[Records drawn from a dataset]
=== Begin Enclosure ===
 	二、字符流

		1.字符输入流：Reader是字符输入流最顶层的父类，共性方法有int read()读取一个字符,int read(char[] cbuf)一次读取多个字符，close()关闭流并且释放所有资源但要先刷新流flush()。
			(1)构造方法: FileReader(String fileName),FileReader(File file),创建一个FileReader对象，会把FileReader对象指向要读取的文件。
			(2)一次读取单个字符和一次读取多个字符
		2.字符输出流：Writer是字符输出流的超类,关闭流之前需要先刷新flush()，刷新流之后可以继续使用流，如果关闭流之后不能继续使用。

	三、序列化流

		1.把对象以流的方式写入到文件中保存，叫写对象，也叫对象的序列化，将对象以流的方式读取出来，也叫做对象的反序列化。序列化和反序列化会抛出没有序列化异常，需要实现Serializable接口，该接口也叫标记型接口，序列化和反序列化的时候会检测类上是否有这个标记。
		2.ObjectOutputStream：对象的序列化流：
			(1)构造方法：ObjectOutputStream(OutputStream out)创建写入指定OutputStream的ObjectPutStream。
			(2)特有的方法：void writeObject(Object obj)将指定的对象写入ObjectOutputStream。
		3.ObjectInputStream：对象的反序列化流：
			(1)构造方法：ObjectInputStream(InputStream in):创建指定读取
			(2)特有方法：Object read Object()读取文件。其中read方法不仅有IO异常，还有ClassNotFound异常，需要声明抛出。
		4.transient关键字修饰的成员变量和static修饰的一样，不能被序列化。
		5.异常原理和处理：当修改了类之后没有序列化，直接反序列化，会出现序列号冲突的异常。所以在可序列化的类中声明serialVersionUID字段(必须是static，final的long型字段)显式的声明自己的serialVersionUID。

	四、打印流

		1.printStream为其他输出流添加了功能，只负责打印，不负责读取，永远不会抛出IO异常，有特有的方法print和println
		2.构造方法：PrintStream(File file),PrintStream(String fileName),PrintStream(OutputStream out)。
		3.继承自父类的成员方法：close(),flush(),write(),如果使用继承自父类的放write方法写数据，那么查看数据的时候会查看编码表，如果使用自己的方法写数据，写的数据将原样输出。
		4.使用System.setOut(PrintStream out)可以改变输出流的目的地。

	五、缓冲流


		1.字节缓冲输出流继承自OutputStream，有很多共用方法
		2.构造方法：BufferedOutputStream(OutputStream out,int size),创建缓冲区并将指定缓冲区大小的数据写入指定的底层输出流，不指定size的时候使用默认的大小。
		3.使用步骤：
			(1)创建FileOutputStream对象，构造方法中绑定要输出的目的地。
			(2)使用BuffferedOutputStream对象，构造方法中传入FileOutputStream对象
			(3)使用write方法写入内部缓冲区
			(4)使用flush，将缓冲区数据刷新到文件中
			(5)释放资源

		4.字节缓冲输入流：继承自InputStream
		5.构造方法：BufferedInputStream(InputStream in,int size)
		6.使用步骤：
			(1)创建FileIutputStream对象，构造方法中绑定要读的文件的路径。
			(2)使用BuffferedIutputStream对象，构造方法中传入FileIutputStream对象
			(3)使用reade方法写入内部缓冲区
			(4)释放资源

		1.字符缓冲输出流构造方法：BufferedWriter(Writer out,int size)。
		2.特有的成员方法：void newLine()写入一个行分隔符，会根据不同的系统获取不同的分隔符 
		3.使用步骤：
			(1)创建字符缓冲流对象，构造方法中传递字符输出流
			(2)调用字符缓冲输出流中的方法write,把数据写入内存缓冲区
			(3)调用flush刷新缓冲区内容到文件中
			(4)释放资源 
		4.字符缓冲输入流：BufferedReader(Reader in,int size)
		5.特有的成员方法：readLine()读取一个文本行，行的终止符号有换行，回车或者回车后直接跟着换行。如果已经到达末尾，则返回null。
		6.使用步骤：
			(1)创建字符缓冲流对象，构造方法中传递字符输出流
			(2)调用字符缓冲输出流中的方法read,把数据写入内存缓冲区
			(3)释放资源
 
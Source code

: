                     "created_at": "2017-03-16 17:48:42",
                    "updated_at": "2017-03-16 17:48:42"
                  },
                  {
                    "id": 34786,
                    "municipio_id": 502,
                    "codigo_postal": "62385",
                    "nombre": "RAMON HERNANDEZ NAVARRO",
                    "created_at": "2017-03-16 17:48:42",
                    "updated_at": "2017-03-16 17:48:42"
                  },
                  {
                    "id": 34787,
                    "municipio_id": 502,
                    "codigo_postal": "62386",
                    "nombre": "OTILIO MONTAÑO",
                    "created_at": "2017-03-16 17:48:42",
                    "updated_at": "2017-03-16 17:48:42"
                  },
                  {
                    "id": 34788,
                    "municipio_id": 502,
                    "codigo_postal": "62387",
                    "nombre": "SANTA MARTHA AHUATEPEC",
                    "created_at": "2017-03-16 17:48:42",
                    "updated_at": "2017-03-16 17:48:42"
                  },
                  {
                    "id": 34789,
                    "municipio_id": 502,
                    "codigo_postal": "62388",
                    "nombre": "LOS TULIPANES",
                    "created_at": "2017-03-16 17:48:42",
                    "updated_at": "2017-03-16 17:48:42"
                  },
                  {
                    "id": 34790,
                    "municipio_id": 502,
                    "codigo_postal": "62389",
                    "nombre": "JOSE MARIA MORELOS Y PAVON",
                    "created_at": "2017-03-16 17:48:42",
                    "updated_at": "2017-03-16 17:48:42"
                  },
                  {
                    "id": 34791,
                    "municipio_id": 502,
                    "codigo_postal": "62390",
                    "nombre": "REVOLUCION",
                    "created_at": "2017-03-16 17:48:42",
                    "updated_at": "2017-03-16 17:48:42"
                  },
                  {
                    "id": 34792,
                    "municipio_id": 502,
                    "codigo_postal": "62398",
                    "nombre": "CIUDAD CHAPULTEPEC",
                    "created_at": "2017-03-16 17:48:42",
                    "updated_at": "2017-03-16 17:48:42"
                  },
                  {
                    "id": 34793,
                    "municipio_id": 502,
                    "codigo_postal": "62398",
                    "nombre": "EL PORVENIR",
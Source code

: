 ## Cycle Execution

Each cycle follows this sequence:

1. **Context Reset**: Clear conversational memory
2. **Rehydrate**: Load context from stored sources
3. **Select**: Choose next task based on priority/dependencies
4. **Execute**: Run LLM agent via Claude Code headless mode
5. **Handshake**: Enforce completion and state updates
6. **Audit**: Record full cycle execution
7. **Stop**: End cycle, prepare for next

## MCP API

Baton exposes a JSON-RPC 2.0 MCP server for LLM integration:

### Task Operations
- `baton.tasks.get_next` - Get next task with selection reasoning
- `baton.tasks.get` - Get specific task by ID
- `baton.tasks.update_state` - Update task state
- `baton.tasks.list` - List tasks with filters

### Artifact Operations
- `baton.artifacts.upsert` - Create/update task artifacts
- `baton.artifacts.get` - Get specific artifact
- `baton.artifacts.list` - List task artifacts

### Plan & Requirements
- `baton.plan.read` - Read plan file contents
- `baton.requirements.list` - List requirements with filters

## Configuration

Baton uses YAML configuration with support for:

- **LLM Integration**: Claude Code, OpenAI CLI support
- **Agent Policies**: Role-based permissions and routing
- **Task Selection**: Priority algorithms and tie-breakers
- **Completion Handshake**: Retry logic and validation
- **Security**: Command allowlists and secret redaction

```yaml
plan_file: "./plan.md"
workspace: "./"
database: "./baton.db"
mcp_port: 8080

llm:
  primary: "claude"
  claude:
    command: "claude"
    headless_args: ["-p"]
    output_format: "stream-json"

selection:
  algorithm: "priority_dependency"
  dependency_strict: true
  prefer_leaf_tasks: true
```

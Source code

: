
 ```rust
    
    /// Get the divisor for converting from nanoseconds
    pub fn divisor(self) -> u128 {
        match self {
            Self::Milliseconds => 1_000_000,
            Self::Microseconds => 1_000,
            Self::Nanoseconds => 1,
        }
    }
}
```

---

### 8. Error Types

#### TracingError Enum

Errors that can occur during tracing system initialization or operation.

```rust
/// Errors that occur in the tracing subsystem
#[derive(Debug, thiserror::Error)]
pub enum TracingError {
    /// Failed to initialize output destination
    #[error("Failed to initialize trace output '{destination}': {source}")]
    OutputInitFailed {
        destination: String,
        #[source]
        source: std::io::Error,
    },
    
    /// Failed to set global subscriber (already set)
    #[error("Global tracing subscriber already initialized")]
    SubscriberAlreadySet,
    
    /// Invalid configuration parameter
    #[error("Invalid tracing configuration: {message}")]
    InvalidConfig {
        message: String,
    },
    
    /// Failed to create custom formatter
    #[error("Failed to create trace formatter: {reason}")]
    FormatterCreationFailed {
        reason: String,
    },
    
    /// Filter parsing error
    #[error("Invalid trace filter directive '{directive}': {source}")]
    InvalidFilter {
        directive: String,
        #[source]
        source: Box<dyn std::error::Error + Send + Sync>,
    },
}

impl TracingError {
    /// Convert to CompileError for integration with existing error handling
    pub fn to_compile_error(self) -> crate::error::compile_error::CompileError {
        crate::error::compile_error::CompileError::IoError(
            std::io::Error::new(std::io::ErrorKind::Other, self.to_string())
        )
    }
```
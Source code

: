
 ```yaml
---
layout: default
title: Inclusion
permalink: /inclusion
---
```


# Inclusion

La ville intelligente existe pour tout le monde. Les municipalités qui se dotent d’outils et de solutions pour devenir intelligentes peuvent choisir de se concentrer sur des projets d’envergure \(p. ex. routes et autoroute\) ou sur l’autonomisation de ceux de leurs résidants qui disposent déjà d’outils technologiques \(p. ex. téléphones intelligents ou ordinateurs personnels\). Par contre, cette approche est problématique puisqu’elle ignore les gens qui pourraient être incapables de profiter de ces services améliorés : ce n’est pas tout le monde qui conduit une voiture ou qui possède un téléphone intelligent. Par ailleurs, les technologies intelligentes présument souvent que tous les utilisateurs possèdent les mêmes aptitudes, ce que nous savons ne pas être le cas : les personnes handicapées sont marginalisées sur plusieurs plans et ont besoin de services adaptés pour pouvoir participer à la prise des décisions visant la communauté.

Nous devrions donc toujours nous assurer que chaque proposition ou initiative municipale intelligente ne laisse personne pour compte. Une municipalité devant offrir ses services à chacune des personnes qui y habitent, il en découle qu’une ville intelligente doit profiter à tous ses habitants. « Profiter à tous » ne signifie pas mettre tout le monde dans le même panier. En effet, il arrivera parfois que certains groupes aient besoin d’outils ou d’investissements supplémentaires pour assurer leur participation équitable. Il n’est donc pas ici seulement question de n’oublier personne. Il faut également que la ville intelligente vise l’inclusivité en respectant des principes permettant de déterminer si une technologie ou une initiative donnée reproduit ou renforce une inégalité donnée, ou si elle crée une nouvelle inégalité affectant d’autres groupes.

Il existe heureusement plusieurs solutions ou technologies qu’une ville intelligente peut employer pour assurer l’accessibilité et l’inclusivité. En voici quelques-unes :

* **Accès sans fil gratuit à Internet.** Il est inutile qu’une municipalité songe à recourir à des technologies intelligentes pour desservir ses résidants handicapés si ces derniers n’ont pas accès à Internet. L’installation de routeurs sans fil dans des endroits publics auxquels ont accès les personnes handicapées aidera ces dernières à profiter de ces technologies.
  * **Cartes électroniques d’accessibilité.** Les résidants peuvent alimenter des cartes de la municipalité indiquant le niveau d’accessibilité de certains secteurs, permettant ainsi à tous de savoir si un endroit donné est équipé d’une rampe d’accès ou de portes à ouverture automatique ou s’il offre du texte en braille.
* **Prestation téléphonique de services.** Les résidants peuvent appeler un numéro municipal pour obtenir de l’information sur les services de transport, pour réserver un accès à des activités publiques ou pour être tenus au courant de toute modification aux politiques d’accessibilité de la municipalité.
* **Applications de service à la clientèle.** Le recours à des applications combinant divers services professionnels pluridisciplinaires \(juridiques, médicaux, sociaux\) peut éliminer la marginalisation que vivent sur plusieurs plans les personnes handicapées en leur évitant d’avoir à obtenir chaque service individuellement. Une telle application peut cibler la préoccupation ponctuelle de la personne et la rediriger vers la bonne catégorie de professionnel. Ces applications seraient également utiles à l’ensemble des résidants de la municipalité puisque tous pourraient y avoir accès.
=== End Enclosure ===
▸ WORK REQUEST
Using the data above, repeat exactly the lines that begin at the line with "4. **Execute**: Run" and end at the line with "### Task Operations", both ends included.

▸ ANSWER TO THIS EXERCISE
4. **Execute**: Run LLM agent via Claude Code headless mode
5. **Handshake**: Enforce completion and state updates
6. **Audit**: Record full cycle execution
7. **Stop**: End cycle, prepare for next

## MCP API

Baton exposes a JSON-RPC 2.0 MCP server for LLM integration:

### Task Operations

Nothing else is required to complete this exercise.